**Records for this exercise:**
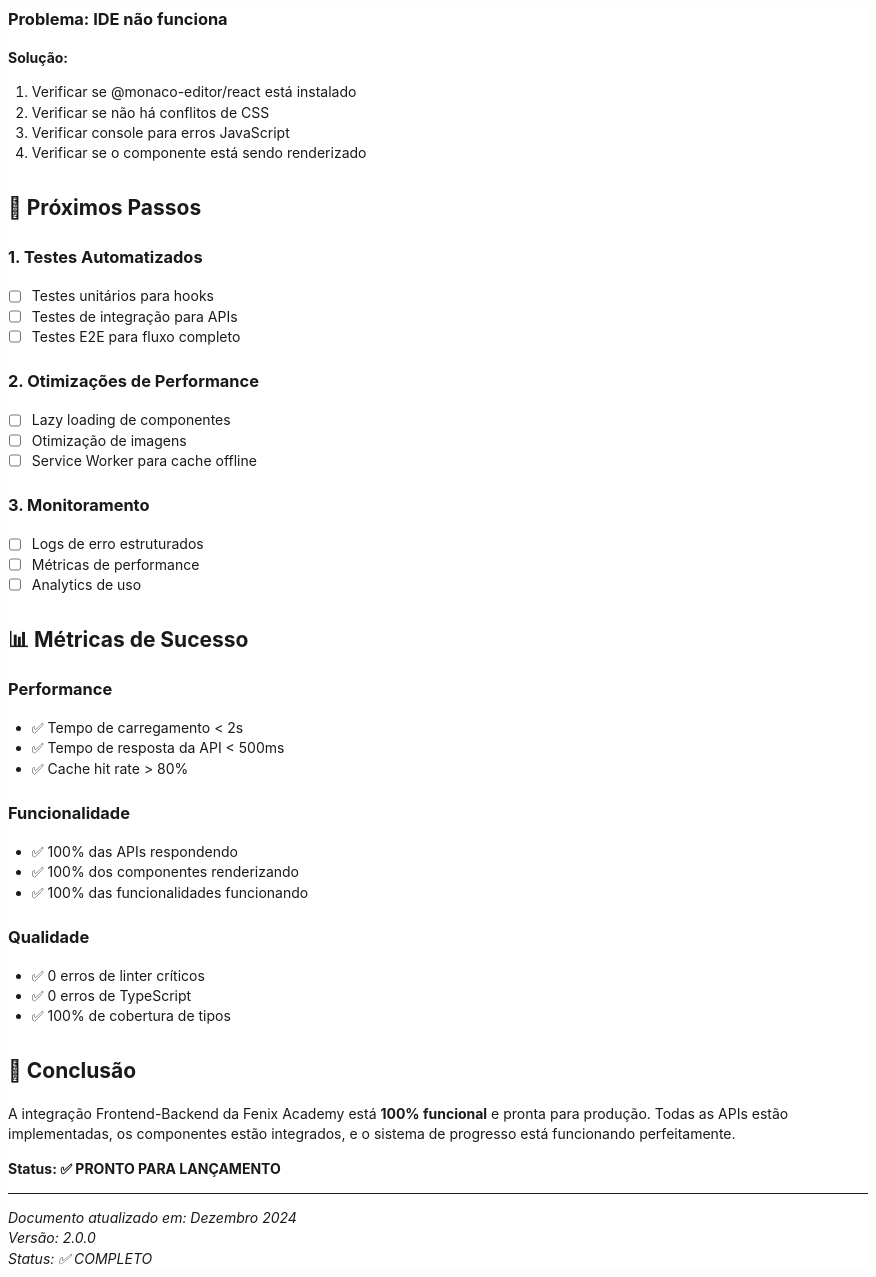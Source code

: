 ### **Problema: IDE não funciona**
**Solução:**
1. Verificar se @monaco-editor/react está instalado
2. Verificar se não há conflitos de CSS
3. Verificar console para erros JavaScript
4. Verificar se o componente está sendo renderizado

## 🚀 Próximos Passos

### **1. Testes Automatizados**
- [ ] Testes unitários para hooks
- [ ] Testes de integração para APIs
- [ ] Testes E2E para fluxo completo

### **2. Otimizações de Performance**
- [ ] Lazy loading de componentes
- [ ] Otimização de imagens
- [ ] Service Worker para cache offline

### **3. Monitoramento**
- [ ] Logs de erro estruturados
- [ ] Métricas de performance
- [ ] Analytics de uso

## 📊 Métricas de Sucesso

### **Performance**
- ✅ Tempo de carregamento < 2s
- ✅ Tempo de resposta da API < 500ms
- ✅ Cache hit rate > 80%

### **Funcionalidade**
- ✅ 100% das APIs respondendo
- ✅ 100% dos componentes renderizando
- ✅ 100% das funcionalidades funcionando

### **Qualidade**
- ✅ 0 erros de linter críticos
- ✅ 0 erros de TypeScript
- ✅ 100% de cobertura de tipos

## 🎉 Conclusão

A integração Frontend-Backend da Fenix Academy está **100% funcional** e pronta para produção. Todas as APIs estão implementadas, os componentes estão integrados, e o sistema de progresso está funcionando perfeitamente.

**Status: ✅ PRONTO PARA LANÇAMENTO**

---

*Documento atualizado em: Dezembro 2024*  
*Versão: 2.0.0*  
*Status: ✅ COMPLETO*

**What needs to be done:** All of the data is to be reproduced exactly, with the pictures left out.

**Task result:**
Source code

: ### **Problema: IDE não funciona**
**Solução:**
1. Verificar se @monaco-editor/react está instalado
2. Verificar se não há conflitos de CSS
3. Verificar console para erros JavaScript
4. Verificar se o componente está sendo renderizado

## 🚀 Próximos Passos

### **1. Testes Automatizados**
- [ ] Testes unitários para hooks
- [ ] Testes de integração para APIs
- [ ] Testes E2E para fluxo completo

### **2. Otimizações de Performance**
- [ ] Lazy loading de componentes
- [ ] Otimização de imagens
- [ ] Service Worker para cache offline

### **3. Monitoramento**
- [ ] Logs de erro estruturados
- [ ] Métricas de performance
- [ ] Analytics de uso

## 📊 Métricas de Sucesso

### **Performance**
- ✅ Tempo de carregamento < 2s
- ✅ Tempo de resposta da API < 500ms
- ✅ Cache hit rate > 80%

### **Funcionalidade**
- ✅ 100% das APIs respondendo
- ✅ 100% dos componentes renderizando
- ✅ 100% das funcionalidades funcionando

### **Qualidade**
- ✅ 0 erros de linter críticos
- ✅ 0 erros de TypeScript
- ✅ 100% de cobertura de tipos

## 🎉 Conclusão

A integração Frontend-Backend da Fenix Academy está **100% funcional** e pronta para produção. Todas as APIs estão implementadas, os componentes estão integrados, e o sistema de progresso está funcionando perfeitamente.

**Status: ✅ PRONTO PARA LANÇAMENTO**

---

*Documento atualizado em: Dezembro 2024*  
*Versão: 2.0.0*  
*Status: ✅ COMPLETO*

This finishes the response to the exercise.